In 2009 we received funding from UQ's Major Equipment Infrastructure fund to perform a major upgrade of the UQUL equipment and also to equip the laboratory with portable units for AV recordings in field environments.

The core UQUL working area includes a usability laboratory with a control room and two test rooms; a briefing room for participant meet and greet, instructions, etc; and an AV programming and data analysis room. Offices of technical and academic staff and of graduates are immediately adjacent.

The "usability boutique" with the "flying wing" design. The UQUL layout is based on the "flying wing" design originally conceived in 1998 by Professor Sanderson and colleagues at the SCHIL Usability Laboratory at Swinburne University in Melbourne, Australia. The layout works well for cognitive engineering investigations in which human interaction with a work layout or with other people is required. We think of the UQUL as a "usability boutique" that supports cognitive engineering applications especially well.

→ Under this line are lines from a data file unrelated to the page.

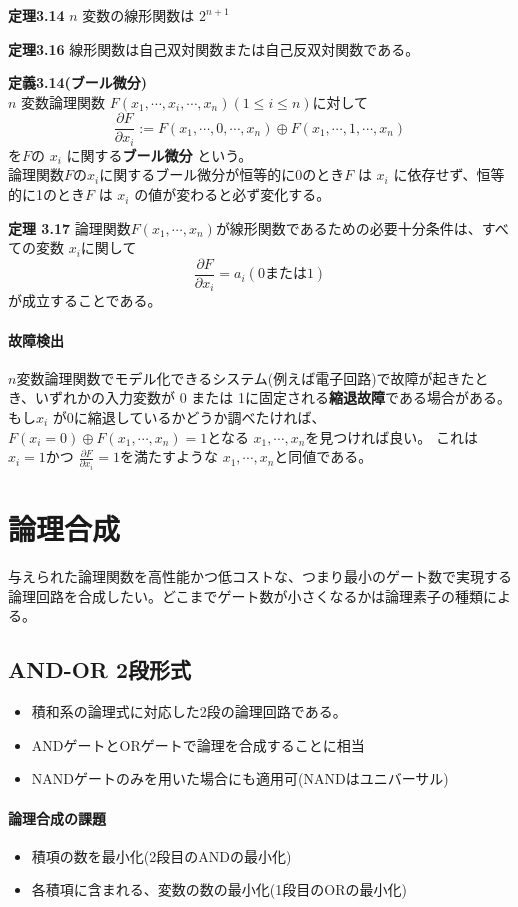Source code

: \documentclass[a4j,10pt,oneside,openany,fleqn]{jsbook}
\begin{document}
\textbf{定理3.14}
$n$ 変数の線形関数は $2^{n+1}$

\textbf{定理3.16}
線形関数は自己双対関数または自己反双対関数である。

\textbf{定義3.14(ブール微分)}\\
$n$ 変数論理関数 $F(x_1, \cdots, x_i,\cdots ,x_n) (1 \leq i \leq n)$に対して
\[
\frac{\partial F}{\partial x_i} := F(x_1,\cdots, 0, \cdots, x_n) \oplus F(x_1,\cdots, 1, \cdots, x_n)
\]
を$F$の $x_i$ に関する\textbf{ブール微分} という。\\
論理関数$F$の$x_i$に関するブール微分が恒等的に0のとき$F$ は $x_i$ に依存せず、恒等的に1のとき$F$ は $x_i$ の値が変わると必ず変化する。

\textbf{定理 3.17}
論理関数$F(x_1, \cdots, x_n)$が線形関数であるための必要十分条件は、すべての変数 $x_i$に関して
\[
\frac{\partial F}{\partial x_i} = a_i (\textrm{0または1})
\]
が成立することである。


\subsubsection{故障検出}
$n$変数論理関数でモデル化できるシステム(例えば電子回路)で故障が起きたとき、いずれかの入力変数が 0 または 1に固定される\textbf{縮退故障}である場合がある。
もし$x_i$ が0に縮退しているかどうか調べたければ、 $F(x_i = 0) \oplus F(x_1, \cdots, x_n) = 1$となる $x_1, \cdots, x_n$を見つければ良い。
これは $x_i = 1$かつ $\frac{\partial F}{\partial x_i} = 1$を満たすような $x_1, \cdots, x_n$と同値である。

\chapter{論理合成}
与えられた論理関数を高性能かつ低コストな、つまり最小のゲート数で実現する論理回路を合成したい。どこまでゲート数が小さくなるかは論理素子の種類による。

\section{AND-OR 2段形式}
\begin{itemize}
\item 積和系の論理式に対応した2段の論理回路である。
\item ANDゲートとORゲートで論理を合成することに相当
\item NANDゲートのみを用いた場合にも適用可(NANDはユニバーサル)
\end{itemize}

\subsubsection{論理合成の課題}
\begin{itemize}
\item 積項の数を最小化(2段目のANDの最小化)
\item 各積項に含まれる、変数の数の最小化(1段目のORの最小化)
\end{itemize}
\end{document}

Mirrored glass. The extensive mirrored glazing allows an unconstrained view from the control room of coordinated activity across the two rooms, which is valuable when running investigations that involve networked collaborations. (We calculated the observation and masking ratios provided by various grades of mirrored glass, and can provide advice to others on these matters. We acknowledge the help of Pilkington and G James Ltd.). When a view from the control room into the test rooms is not needed, concertina blinds can be pulled down over all glazed surfaces in the test rooms, creating a warmer atmosphere. AV can still be picked up in the test rooms and relayed to recording equipment in the control room.

AV fitout. The original UQUL fitout used Panasonic dome cameras with inbuilt, remotely controlled, silent pan-tilt-zoom-focus capabilities. The three cameras assigned to each test room can be repositioned to any of 11 locations in each test room, including a centre ceiling location to capture tabletop collaborations. The cameras are also effective in extremely low-light conditions, allowing us to simulate C2 or combat centre operations (eg submarines). Audio pickup is achieved with a sensitive pressure zone microphone in each test room that is mounted high above the glass on the control room side of the room. These microphones provide excellent audio quality without requiring participants to wear lapel microphones or encounter desk-mounted microphones. Altogether, with this equipment participants report that the AV pickup in each test room is very non-intrusive.

Equipment. Increasingly, our equipment must support investigations in the field as well as in the UQUL itself. Equipment for the test rooms includes PC and Mac computers. We have considerable field experience with battery-powered portable headcam data collection methods, which let us record people's activity. CERG's equipment inventory includes various head-mounted camera arrangements and a custom-built eyetracker for field research.

AV recording. In original fitout of the control room, there is redundant equipment for each test room that can nonetheless be flexibly configured to collect AV from test room 1, test room 2, or both. AV input can be collected onto various forms of storage media. Quad, picture-in-picture, and other vision mixing options are available.

AV analysis and editing. In our AV room, we have a wide variety of playback and editing equipment and various video analysis tools. We also have a sound generation workstation with high-end reference speakers for our sonification work.